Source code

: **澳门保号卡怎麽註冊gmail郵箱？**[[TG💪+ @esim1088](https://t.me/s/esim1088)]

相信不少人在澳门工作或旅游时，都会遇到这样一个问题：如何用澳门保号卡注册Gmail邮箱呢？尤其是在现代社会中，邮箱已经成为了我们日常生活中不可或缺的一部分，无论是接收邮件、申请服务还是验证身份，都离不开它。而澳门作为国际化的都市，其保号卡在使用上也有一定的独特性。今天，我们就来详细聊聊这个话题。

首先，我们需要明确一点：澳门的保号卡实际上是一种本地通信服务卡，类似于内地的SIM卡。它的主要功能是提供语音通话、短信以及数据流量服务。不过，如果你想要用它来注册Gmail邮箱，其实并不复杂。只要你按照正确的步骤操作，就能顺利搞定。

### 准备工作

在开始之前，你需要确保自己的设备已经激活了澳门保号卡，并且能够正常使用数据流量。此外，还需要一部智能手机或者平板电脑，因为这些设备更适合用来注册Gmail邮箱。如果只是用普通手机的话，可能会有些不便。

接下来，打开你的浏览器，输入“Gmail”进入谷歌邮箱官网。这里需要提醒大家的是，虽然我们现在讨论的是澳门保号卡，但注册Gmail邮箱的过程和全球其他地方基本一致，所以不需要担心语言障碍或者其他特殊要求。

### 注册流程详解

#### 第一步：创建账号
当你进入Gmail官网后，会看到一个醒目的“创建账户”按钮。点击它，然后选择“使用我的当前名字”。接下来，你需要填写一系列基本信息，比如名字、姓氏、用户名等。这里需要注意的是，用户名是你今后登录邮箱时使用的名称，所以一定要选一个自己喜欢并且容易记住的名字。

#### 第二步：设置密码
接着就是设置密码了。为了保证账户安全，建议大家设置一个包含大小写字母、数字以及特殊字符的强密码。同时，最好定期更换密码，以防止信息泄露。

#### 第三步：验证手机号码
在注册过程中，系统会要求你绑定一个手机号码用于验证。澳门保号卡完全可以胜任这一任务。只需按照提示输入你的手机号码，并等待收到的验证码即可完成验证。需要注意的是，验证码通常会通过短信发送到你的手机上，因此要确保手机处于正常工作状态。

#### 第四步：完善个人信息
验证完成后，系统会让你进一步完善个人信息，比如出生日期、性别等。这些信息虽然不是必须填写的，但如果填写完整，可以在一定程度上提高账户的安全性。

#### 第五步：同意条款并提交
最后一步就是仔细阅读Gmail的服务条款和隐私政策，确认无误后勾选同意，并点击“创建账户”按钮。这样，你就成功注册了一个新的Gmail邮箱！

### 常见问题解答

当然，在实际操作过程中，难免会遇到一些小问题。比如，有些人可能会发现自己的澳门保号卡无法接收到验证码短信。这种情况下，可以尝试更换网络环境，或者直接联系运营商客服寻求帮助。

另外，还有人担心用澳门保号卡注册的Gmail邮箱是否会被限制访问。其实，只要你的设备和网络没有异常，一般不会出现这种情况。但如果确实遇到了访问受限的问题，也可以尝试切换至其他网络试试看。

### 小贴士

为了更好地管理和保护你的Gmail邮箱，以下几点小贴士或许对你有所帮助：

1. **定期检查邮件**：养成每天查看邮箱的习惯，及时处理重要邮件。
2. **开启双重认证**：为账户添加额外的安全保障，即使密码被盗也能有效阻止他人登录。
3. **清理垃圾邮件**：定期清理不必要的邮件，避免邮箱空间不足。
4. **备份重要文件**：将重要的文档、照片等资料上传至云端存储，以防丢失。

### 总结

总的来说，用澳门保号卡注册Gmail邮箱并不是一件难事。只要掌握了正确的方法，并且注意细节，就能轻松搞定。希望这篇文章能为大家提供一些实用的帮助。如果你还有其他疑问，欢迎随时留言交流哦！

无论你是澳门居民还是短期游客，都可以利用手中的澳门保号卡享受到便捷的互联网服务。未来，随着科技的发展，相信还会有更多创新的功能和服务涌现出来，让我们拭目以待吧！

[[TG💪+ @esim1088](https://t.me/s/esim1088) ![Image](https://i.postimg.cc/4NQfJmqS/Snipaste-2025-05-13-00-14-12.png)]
++++++++++
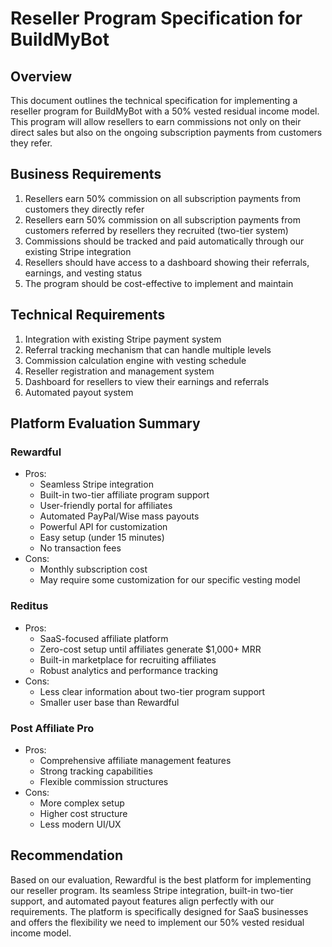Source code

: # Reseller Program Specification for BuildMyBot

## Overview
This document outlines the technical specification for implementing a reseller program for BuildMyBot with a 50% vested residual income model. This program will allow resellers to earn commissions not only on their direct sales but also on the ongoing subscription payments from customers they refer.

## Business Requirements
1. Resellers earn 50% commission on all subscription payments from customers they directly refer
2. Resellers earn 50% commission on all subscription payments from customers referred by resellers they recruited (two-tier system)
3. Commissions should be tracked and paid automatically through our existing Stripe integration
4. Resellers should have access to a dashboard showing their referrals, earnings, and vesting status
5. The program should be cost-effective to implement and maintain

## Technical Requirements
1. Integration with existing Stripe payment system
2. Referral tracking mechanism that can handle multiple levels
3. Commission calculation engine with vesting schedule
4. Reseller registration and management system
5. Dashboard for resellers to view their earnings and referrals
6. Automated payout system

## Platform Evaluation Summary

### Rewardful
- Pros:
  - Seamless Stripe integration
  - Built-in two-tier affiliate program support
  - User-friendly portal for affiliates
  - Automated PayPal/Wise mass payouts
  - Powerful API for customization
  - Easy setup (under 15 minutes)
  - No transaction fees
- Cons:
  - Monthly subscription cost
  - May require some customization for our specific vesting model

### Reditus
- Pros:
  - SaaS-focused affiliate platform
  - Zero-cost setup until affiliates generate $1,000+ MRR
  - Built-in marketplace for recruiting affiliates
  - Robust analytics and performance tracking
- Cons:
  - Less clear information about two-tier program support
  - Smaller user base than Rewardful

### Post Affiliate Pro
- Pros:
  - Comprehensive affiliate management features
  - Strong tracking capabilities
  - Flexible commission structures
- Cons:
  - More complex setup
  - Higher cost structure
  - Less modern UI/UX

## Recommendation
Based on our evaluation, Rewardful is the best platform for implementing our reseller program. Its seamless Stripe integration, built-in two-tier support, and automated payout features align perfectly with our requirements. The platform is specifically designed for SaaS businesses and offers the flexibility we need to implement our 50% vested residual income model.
++++++++++
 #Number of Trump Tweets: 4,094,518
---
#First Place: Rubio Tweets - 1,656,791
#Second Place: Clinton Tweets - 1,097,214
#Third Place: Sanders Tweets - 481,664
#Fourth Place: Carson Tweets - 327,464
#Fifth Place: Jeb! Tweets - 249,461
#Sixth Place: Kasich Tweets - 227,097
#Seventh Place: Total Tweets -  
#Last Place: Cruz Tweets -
++++++++++
Please give an exact copy of the lines above, beginning with the line containing "- Smaller user base than Rewardful" and running through the line containing "Based on our", and of no other lines.

  - Smaller user base than Rewardful

### Post Affiliate Pro
- Pros:
  - Comprehensive affiliate management features
  - Strong tracking capabilities
  - Flexible commission structures
- Cons:
  - More complex setup
  - Higher cost structure
  - Less modern UI/UX

## Recommendation
Based on our evaluation, Rewardful is the best platform for implementing our reseller program. Its seamless Stripe integration, built-in two-tier support, and automated payout features align perfectly with our requirements. The platform is specifically designed for SaaS businesses and offers the flexibility we need to implement our 50% vested residual income model.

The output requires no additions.